Product Documentation

Configuring Device Manager Security Options

Dec 21, 2015

The security options dialog box allows to customize the security features of the service. By default, when Secure Device is included in the license, it is automatically activated during installation, with a strong level of security. If you need to change those parameters, use that dialog box.

  • Enforce SSL. Forces devices to communicate by using an SSL transport. All HTTP (unsecure) requests from devices will be rejected.
  • Strong Authentication. Enables strong authentication by generating a Strong ID for devices that is then used as a second method of authentication during the enrollment process.
  • Strong ID Valid Once. Allows Strong ID passcodes to only be used once. When the Strong ID is used once to generate a device certificate, it cannot be reused. The device has to be revoked and re-authorized.
  • Certificate Renewal. Sets the renewal time for certificates used in Strong Authentication mode. A setting of zero disables the certificate renewal process.
  • Always Add Device. Registers devices automatically into Device Manager even when Secure Device is activated.
  • Block Rooted Android and iOS Enrollment. Enabling this function blocks rooted or jailbroken devices from enrolling.
  • 8 Char Strong ID. Enables a Strong ID character string that is limited to 8 characters.
  • Enable SHP Console for Users. Enables or disables the Self-Help Console for user management of devices.
  • XDM/SHP console max inactive interval. The time (in minutes) between client requests before the server invalidates a log on session. If you set the value to zero, log on sessions do not timeout. For example, if the console max timeout value is set to 1 (one minute) and a user logs on and does not interact with the UI for over one minute, then the user is logged off. The console might still appear as if the user is logged on until the user attempts to interact with the UI, but then the console will be refreshed and the user will see the log on page.
  • iOS agent auto logout (minutes). Length of time before an iOS agent user is logged off due to inactivity.
  • Enable client cert authentication for iOS. If enabled, iOS enrollment agent uses certificate authentication. If disabled, iOS enrollment agent uses session-based authentication.

To enable Strong ID

Strong ID is a form of 2 factor authentication used to provide an extra layer of extra security when enrolling a device. Devices cannot enroll until the device's serial number or IMEI is known. When you enable Strong ID, Citrix recommends enabling the character string to be 8 characters in length.
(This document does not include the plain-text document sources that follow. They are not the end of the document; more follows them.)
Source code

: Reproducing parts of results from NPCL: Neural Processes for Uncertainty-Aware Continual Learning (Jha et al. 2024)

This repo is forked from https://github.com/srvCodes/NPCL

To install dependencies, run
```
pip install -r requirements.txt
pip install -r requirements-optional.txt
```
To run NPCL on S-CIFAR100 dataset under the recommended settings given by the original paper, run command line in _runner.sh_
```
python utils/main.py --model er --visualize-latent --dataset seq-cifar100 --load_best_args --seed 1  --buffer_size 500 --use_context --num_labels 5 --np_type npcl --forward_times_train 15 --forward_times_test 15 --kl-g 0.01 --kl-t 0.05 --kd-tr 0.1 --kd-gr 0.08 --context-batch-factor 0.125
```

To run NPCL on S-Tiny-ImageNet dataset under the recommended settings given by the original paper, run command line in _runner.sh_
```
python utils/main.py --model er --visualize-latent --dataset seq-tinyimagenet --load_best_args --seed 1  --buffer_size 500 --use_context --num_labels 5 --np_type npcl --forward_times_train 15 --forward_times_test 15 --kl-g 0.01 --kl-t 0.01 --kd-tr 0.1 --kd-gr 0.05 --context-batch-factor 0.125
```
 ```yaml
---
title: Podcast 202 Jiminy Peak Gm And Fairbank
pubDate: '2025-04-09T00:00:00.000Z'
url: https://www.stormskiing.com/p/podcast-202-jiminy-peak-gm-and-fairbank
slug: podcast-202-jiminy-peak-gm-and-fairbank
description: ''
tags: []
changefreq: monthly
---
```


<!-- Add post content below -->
  1. In the Device Manager console, click Options > Security.
  2. You can add the devices manually or import the devices from the Devices tab by using the serial number of IMEI, which generates a Strong ID for the device.

When users are ready to enroll their device, users need to call support personnel and give the serial number or IMEI. Support personnel can then proved the Strong ID from the device properties.